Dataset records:
= = =
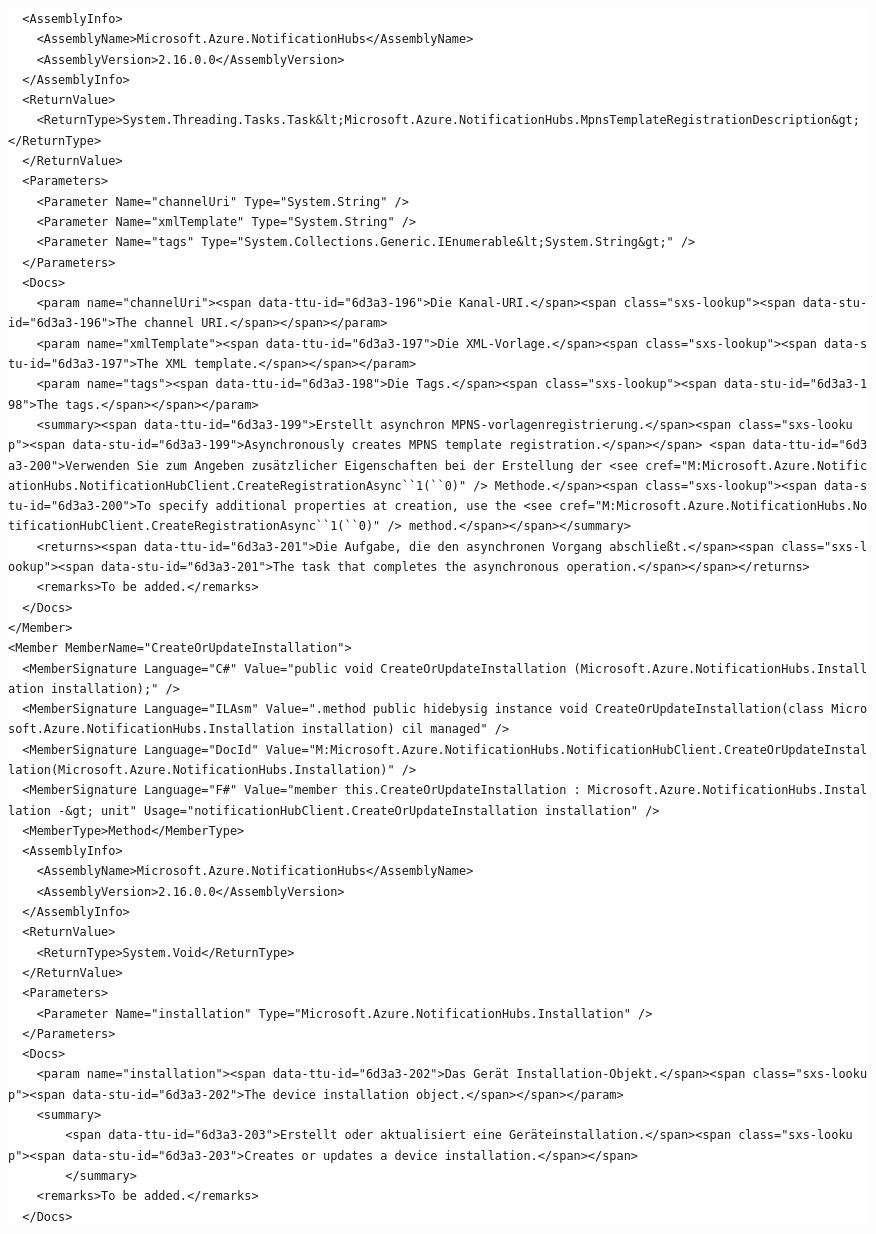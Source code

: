       <AssemblyInfo>
        <AssemblyName>Microsoft.Azure.NotificationHubs</AssemblyName>
        <AssemblyVersion>2.16.0.0</AssemblyVersion>
      </AssemblyInfo>
      <ReturnValue>
        <ReturnType>System.Threading.Tasks.Task&lt;Microsoft.Azure.NotificationHubs.MpnsTemplateRegistrationDescription&gt;</ReturnType>
      </ReturnValue>
      <Parameters>
        <Parameter Name="channelUri" Type="System.String" />
        <Parameter Name="xmlTemplate" Type="System.String" />
        <Parameter Name="tags" Type="System.Collections.Generic.IEnumerable&lt;System.String&gt;" />
      </Parameters>
      <Docs>
        <param name="channelUri"><span data-ttu-id="6d3a3-196">Die Kanal-URI.</span><span class="sxs-lookup"><span data-stu-id="6d3a3-196">The channel URI.</span></span></param>
        <param name="xmlTemplate"><span data-ttu-id="6d3a3-197">Die XML-Vorlage.</span><span class="sxs-lookup"><span data-stu-id="6d3a3-197">The XML template.</span></span></param>
        <param name="tags"><span data-ttu-id="6d3a3-198">Die Tags.</span><span class="sxs-lookup"><span data-stu-id="6d3a3-198">The tags.</span></span></param>
        <summary><span data-ttu-id="6d3a3-199">Erstellt asynchron MPNS-vorlagenregistrierung.</span><span class="sxs-lookup"><span data-stu-id="6d3a3-199">Asynchronously creates MPNS template registration.</span></span> <span data-ttu-id="6d3a3-200">Verwenden Sie zum Angeben zusätzlicher Eigenschaften bei der Erstellung der <see cref="M:Microsoft.Azure.NotificationHubs.NotificationHubClient.CreateRegistrationAsync``1(``0)" /> Methode.</span><span class="sxs-lookup"><span data-stu-id="6d3a3-200">To specify additional properties at creation, use the <see cref="M:Microsoft.Azure.NotificationHubs.NotificationHubClient.CreateRegistrationAsync``1(``0)" /> method.</span></span></summary>
        <returns><span data-ttu-id="6d3a3-201">Die Aufgabe, die den asynchronen Vorgang abschließt.</span><span class="sxs-lookup"><span data-stu-id="6d3a3-201">The task that completes the asynchronous operation.</span></span></returns>
        <remarks>To be added.</remarks>
      </Docs>
    </Member>
    <Member MemberName="CreateOrUpdateInstallation">
      <MemberSignature Language="C#" Value="public void CreateOrUpdateInstallation (Microsoft.Azure.NotificationHubs.Installation installation);" />
      <MemberSignature Language="ILAsm" Value=".method public hidebysig instance void CreateOrUpdateInstallation(class Microsoft.Azure.NotificationHubs.Installation installation) cil managed" />
      <MemberSignature Language="DocId" Value="M:Microsoft.Azure.NotificationHubs.NotificationHubClient.CreateOrUpdateInstallation(Microsoft.Azure.NotificationHubs.Installation)" />
      <MemberSignature Language="F#" Value="member this.CreateOrUpdateInstallation : Microsoft.Azure.NotificationHubs.Installation -&gt; unit" Usage="notificationHubClient.CreateOrUpdateInstallation installation" />
      <MemberType>Method</MemberType>
      <AssemblyInfo>
        <AssemblyName>Microsoft.Azure.NotificationHubs</AssemblyName>
        <AssemblyVersion>2.16.0.0</AssemblyVersion>
      </AssemblyInfo>
      <ReturnValue>
        <ReturnType>System.Void</ReturnType>
      </ReturnValue>
      <Parameters>
        <Parameter Name="installation" Type="Microsoft.Azure.NotificationHubs.Installation" />
      </Parameters>
      <Docs>
        <param name="installation"><span data-ttu-id="6d3a3-202">Das Gerät Installation-Objekt.</span><span class="sxs-lookup"><span data-stu-id="6d3a3-202">The device installation object.</span></span></param>
        <summary>
            <span data-ttu-id="6d3a3-203">Erstellt oder aktualisiert eine Geräteinstallation.</span><span class="sxs-lookup"><span data-stu-id="6d3a3-203">Creates or updates a device installation.</span></span>
            </summary>
        <remarks>To be added.</remarks>
      </Docs>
= = =
Each record must be quoted in full and exactly. Do not include the pictures.

Source code

:       <AssemblyInfo>
        <AssemblyName>Microsoft.Azure.NotificationHubs</AssemblyName>
        <AssemblyVersion>2.16.0.0</AssemblyVersion>
      </AssemblyInfo>
      <ReturnValue>
        <ReturnType>System.Threading.Tasks.Task&lt;Microsoft.Azure.NotificationHubs.MpnsTemplateRegistrationDescription&gt;</ReturnType>
      </ReturnValue>
      <Parameters>
        <Parameter Name="channelUri" Type="System.String" />
        <Parameter Name="xmlTemplate" Type="System.String" />
        <Parameter Name="tags" Type="System.Collections.Generic.IEnumerable&lt;System.String&gt;" />
      </Parameters>
      <Docs>
        <param name="channelUri"><span data-ttu-id="6d3a3-196">Die Kanal-URI.</span><span class="sxs-lookup"><span data-stu-id="6d3a3-196">The channel URI.</span></span></param>
        <param name="xmlTemplate"><span data-ttu-id="6d3a3-197">Die XML-Vorlage.</span><span class="sxs-lookup"><span data-stu-id="6d3a3-197">The XML template.</span></span></param>
        <param name="tags"><span data-ttu-id="6d3a3-198">Die Tags.</span><span class="sxs-lookup"><span data-stu-id="6d3a3-198">The tags.</span></span></param>
        <summary><span data-ttu-id="6d3a3-199">Erstellt asynchron MPNS-vorlagenregistrierung.</span><span class="sxs-lookup"><span data-stu-id="6d3a3-199">Asynchronously creates MPNS template registration.</span></span> <span data-ttu-id="6d3a3-200">Verwenden Sie zum Angeben zusätzlicher Eigenschaften bei der Erstellung der <see cref="M:Microsoft.Azure.NotificationHubs.NotificationHubClient.CreateRegistrationAsync``1(``0)" /> Methode.</span><span class="sxs-lookup"><span data-stu-id="6d3a3-200">To specify additional properties at creation, use the <see cref="M:Microsoft.Azure.NotificationHubs.NotificationHubClient.CreateRegistrationAsync``1(``0)" /> method.</span></span></summary>
        <returns><span data-ttu-id="6d3a3-201">Die Aufgabe, die den asynchronen Vorgang abschließt.</span><span class="sxs-lookup"><span data-stu-id="6d3a3-201">The task that completes the asynchronous operation.</span></span></returns>
        <remarks>To be added.</remarks>
      </Docs>
    </Member>
    <Member MemberName="CreateOrUpdateInstallation">
      <MemberSignature Language="C#" Value="public void CreateOrUpdateInstallation (Microsoft.Azure.NotificationHubs.Installation installation);" />
      <MemberSignature Language="ILAsm" Value=".method public hidebysig instance void CreateOrUpdateInstallation(class Microsoft.Azure.NotificationHubs.Installation installation) cil managed" />
      <MemberSignature Language="DocId" Value="M:Microsoft.Azure.NotificationHubs.NotificationHubClient.CreateOrUpdateInstallation(Microsoft.Azure.NotificationHubs.Installation)" />
      <MemberSignature Language="F#" Value="member this.CreateOrUpdateInstallation : Microsoft.Azure.NotificationHubs.Installation -&gt; unit" Usage="notificationHubClient.CreateOrUpdateInstallation installation" />
      <MemberType>Method</MemberType>
      <AssemblyInfo>
        <AssemblyName>Microsoft.Azure.NotificationHubs</AssemblyName>
        <AssemblyVersion>2.16.0.0</AssemblyVersion>
      </AssemblyInfo>
      <ReturnValue>
        <ReturnType>System.Void</ReturnType>
      </ReturnValue>
      <Parameters>
        <Parameter Name="installation" Type="Microsoft.Azure.NotificationHubs.Installation" />
      </Parameters>
      <Docs>
        <param name="installation"><span data-ttu-id="6d3a3-202">Das Gerät Installation-Objekt.</span><span class="sxs-lookup"><span data-stu-id="6d3a3-202">The device installation object.</span></span></param>
        <summary>
            <span data-ttu-id="6d3a3-203">Erstellt oder aktualisiert eine Geräteinstallation.</span><span class="sxs-lookup"><span data-stu-id="6d3a3-203">Creates or updates a device installation.</span></span>
            </summary>
        <remarks>To be added.</remarks>
      </Docs>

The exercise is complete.